Now, an inquiry is underway into the wrongful accusation of hundreds of British postal workers of theft, in what has been described in the media as Britain’s biggest miscarriage of justice in its history.
What is the postmaster scandal?
In 1999, the British Post Office introduced a new accounting system, Horizon, to tally transactions. Staff running local branches, known as subpostmasters and mistresses, soon noticed that the computer software did not match the amount of money they had manually recorded at the end of a working day.
Why We Wrote This
When the British Post Office trusted computer accounting over the word of its employees, it ended up ruining hundreds of lives on faulty data. Now those harmed are seeking justice.
When the Post Office higher-ups became aware of the discrepancies, they began taking local staff straight to court, accusing them of theft, false accounting, and fraud. Many were sent to prison, with an average of 30 subpostmasters jailed every year between 2000 and 2014. A total of 736 subpostmasters were prosecuted.
However, years later it came to light that the problem was not wrongdoing, but Horizon. The software contained faults that made it appear money was missing from Post Office branches, when all was in fact accounted for.
Why did the faulty software go unrevealed for so long?
A complex web of staff loyalty to the company, unreciprocated trust by subpostmasters toward management, and a culture of blame all fed the situation.
Many subpostmasters had served as Post Office employees for much of their careers, or had opened up postal branches with family members, particularly among many migrants of Ugandan-Indian origin who had relocated to Britain in the 1970s. Postmasters say they felt a deep loyalty toward the community-centric role played by the Post Office – so much so, that some topped up company accounts with their own money to shore up discrepancies on the computer system.
Such loyalty was not reciprocated by senior management, who focused on closing branches in sweeping cost-cutting measures influenced by what was widely seen as the Post Office’s profit-driven culture, which was introduced at the same time as Horizon.

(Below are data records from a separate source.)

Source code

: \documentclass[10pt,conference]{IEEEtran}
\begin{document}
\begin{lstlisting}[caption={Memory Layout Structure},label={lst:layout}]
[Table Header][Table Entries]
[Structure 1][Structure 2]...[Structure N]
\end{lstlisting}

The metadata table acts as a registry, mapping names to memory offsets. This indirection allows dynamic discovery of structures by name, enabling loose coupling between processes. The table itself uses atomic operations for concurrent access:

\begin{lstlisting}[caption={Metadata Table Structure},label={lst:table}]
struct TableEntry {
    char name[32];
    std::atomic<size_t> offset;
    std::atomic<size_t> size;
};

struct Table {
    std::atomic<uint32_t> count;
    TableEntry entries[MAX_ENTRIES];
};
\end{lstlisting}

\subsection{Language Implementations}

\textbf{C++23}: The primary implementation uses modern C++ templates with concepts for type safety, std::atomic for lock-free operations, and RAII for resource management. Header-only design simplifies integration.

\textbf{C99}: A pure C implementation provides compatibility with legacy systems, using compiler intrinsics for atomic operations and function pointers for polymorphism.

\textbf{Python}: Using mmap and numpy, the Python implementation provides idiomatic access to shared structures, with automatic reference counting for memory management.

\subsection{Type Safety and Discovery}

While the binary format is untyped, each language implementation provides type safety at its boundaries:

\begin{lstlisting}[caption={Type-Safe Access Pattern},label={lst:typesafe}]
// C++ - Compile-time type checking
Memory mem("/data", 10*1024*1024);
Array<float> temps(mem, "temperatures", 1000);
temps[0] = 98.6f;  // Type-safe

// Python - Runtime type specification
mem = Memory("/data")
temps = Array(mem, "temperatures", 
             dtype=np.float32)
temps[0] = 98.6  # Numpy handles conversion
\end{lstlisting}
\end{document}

In addition, the Post Office held all the information and, crucially, was the entity that investigated and then brought the prosecutions against employees, rather than the police. Testimonies from the inquiry have shown big problems with the way Post Office investigators treated postmasters.

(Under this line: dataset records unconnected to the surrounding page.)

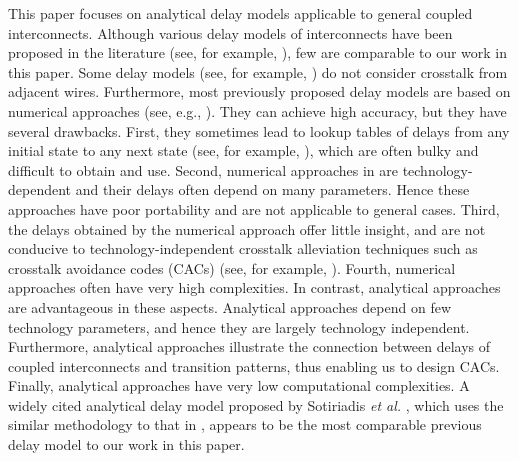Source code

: \documentclass[10pt,journal]{IEEEtran}
\begin{document}
This paper focuses on analytical delay models applicable to general coupled interconnects. Although various delay models of interconnects have been proposed in the literature (see, for example, \cite{Kay98,Pil98,Alp01,Sot01,Sot02,Liu02,Dav002,Abo02,Tu06,Mol09}), few are comparable to our work in this paper. Some delay models (see, for example, \cite{Kay98,Alp01,Liu02,Mol09,Pil98,Abo02}) do not consider crosstalk from adjacent wires. Furthermore, most previously proposed delay models are based on numerical approaches (see, e.g., \cite{Kay98,Alp01,Liu02,Dav002,Tu06,Mol09,Pil98,Abo02}). They can achieve high accuracy, but they have several drawbacks. First, they sometimes lead to lookup tables of delays from any initial state to any next state (see, for example, \cite{Mol09}), which are often bulky and difficult to obtain and use. Second, numerical approaches in \cite{Kay98,Pil98,Alp01,Liu02,Abo02} are technology-dependent and their delays often depend on many parameters. Hence these approaches have poor portability and are not applicable to general cases. Third, the delays obtained by the numerical approach offer little insight, and are not conducive to technology-independent crosstalk alleviation techniques such as crosstalk avoidance codes (CACs) (see, for example, \cite{Dua01,Vic01,Sri07,Wu09}). Fourth, numerical approaches often have very high complexities. In contrast, analytical approaches are advantageous in these aspects. Analytical approaches depend on few technology parameters, and hence they are largely technology independent. Furthermore, analytical approaches illustrate the connection between delays of coupled interconnects and transition patterns, thus enabling us to design CACs. Finally, analytical approaches have very low computational complexities.
A widely cited analytical delay model proposed by Sotiriadis \emph{et al.} \cite{Sot01,Sot02}, which uses the similar methodology to that in \cite{SC_TVLSI02}, appears to be the most comparable previous delay model to our work in this paper.
\end{document}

Tony Edwards, one of Britain’s most senior criminal lawyers, says the Post Office should have followed police best practices.
Post Office “investigators either didn’t know or chose not to observe the rules about making it clear that people were not obliged to do anything [when questioned]. They were free to go,” he says.

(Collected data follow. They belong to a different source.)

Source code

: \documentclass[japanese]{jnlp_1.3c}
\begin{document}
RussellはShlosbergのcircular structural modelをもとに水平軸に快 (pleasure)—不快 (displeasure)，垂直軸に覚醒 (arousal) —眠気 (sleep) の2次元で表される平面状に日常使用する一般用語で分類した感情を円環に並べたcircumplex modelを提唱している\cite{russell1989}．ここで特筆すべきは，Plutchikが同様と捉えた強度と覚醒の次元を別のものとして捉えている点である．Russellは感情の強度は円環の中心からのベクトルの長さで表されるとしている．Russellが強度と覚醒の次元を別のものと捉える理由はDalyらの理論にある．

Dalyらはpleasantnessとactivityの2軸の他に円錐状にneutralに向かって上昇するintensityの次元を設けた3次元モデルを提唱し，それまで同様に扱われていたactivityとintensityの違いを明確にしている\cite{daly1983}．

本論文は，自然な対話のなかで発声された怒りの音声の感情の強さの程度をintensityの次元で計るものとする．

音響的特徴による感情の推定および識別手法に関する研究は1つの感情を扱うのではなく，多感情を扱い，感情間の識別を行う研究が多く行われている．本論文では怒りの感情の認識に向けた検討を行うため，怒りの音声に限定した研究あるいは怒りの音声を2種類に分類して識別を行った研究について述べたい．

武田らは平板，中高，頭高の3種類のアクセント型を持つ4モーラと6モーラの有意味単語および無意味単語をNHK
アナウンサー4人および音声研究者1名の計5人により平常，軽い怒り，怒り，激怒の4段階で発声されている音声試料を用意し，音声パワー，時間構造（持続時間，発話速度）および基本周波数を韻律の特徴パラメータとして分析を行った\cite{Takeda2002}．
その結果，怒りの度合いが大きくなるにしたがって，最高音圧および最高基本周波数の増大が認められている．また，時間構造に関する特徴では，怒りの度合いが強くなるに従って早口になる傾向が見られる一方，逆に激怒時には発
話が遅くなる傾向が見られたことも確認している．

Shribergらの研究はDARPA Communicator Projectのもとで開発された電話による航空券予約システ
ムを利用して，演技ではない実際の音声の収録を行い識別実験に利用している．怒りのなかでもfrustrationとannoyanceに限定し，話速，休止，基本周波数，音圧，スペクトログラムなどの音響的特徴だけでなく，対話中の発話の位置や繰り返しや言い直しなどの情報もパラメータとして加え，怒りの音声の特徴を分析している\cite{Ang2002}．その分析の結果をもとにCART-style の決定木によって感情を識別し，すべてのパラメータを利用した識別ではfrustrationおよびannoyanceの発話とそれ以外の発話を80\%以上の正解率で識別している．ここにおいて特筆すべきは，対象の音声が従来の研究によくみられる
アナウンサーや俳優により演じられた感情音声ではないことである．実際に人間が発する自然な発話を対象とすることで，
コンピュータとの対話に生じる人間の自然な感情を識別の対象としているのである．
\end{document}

Those prosecuted say they were bullied into believing that they were the only ones complaining of a corrupt computer system. “There must have been a point, very early on, when Post Office investigators knew it was not true,” adds Mr. Edwards.
What has been the human impact of the scandal?
It has been devastating. Former postal worker Baljit Sethi said on the first day of the inquiry he considered taking his own life after Horizon showed a £17,000 ($20,900) shortfall in a branch he operated, but stopped short because of his family. One woman, jailed while pregnant for “stealing” £57,000, said she resisted suicide for her unborn child. Others said they faced bankruptcy, addiction, chronic illness, and depression.
“Lives were ruined, families were torn apart, families were made homeless and destitute. People who were important, respected, and integral part of the local communities that they served were in some cases shunned,” said Jason Beer QC, counsel to the public inquiry.
Victim testimonies recount the toll taken on personal relationships and health, with divorces, miscarriage of births, and social isolation also commonplace.
Some had died before the state publicly recognized that they were wrongly convicted. Eighty-one people have so far had their convictions quashed by the government.